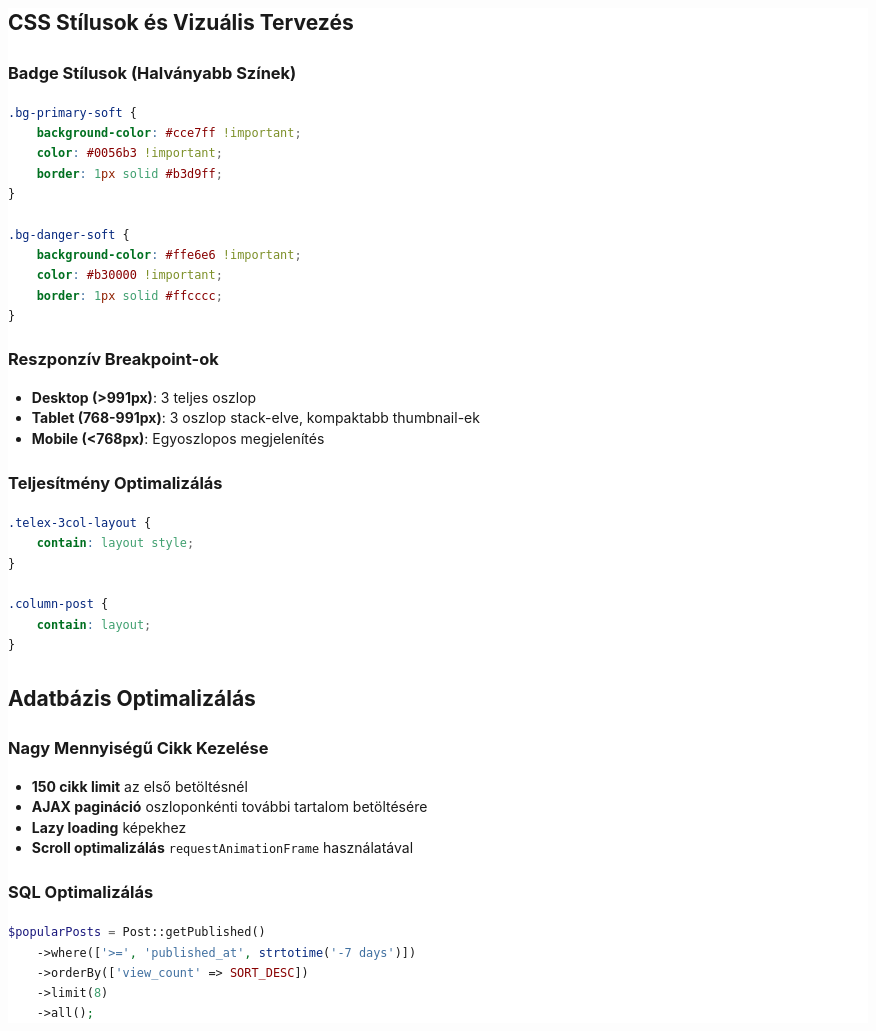 ## CSS Stílusok és Vizuális Tervezés

### Badge Stílusok (Halványabb Színek)
```css
.bg-primary-soft {
    background-color: #cce7ff !important;
    color: #0056b3 !important;
    border: 1px solid #b3d9ff;
}

.bg-danger-soft {
    background-color: #ffe6e6 !important;
    color: #b30000 !important;
    border: 1px solid #ffcccc;
}
```

### Reszponzív Breakpoint-ok
- **Desktop (>991px)**: 3 teljes oszlop
- **Tablet (768-991px)**: 3 oszlop stack-elve, kompaktabb thumbnail-ek
- **Mobile (<768px)**: Egyoszlopos megjelenítés

### Teljesítmény Optimalizálás
```css
.telex-3col-layout {
    contain: layout style;
}

.column-post {
    contain: layout;
}
```

## Adatbázis Optimalizálás

### Nagy Mennyiségű Cikk Kezelése
- **150 cikk limit** az első betöltésnél
- **AJAX pagináció** oszloponkénti további tartalom betöltésére
- **Lazy loading** képekhez
- **Scroll optimalizálás** `requestAnimationFrame` használatával

### SQL Optimalizálás
```php
$popularPosts = Post::getPublished()
    ->where(['>=', 'published_at', strtotime('-7 days')])
    ->orderBy(['view_count' => SORT_DESC])
    ->limit(8)
    ->all();
```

Exercise :: The expected output is the exact run of lines from the first line of the material above through the line that contains "- **AJAX pagináció**", minus any pictures.

Result of the exercise ::
 ## CSS Stílusok és Vizuális Tervezés

### Badge Stílusok (Halványabb Színek)
```css
.bg-primary-soft {
    background-color: #cce7ff !important;
    color: #0056b3 !important;
    border: 1px solid #b3d9ff;
}

.bg-danger-soft {
    background-color: #ffe6e6 !important;
    color: #b30000 !important;
    border: 1px solid #ffcccc;
}
```

### Reszponzív Breakpoint-ok
- **Desktop (>991px)**: 3 teljes oszlop
- **Tablet (768-991px)**: 3 oszlop stack-elve, kompaktabb thumbnail-ek
- **Mobile (<768px)**: Egyoszlopos megjelenítés

### Teljesítmény Optimalizálás
```css
.telex-3col-layout {
    contain: layout style;
}

.column-post {
    contain: layout;
}
```

## Adatbázis Optimalizálás

### Nagy Mennyiségű Cikk Kezelése
- **150 cikk limit** az első betöltésnél
- **AJAX pagináció** oszloponkénti további tartalom betöltésére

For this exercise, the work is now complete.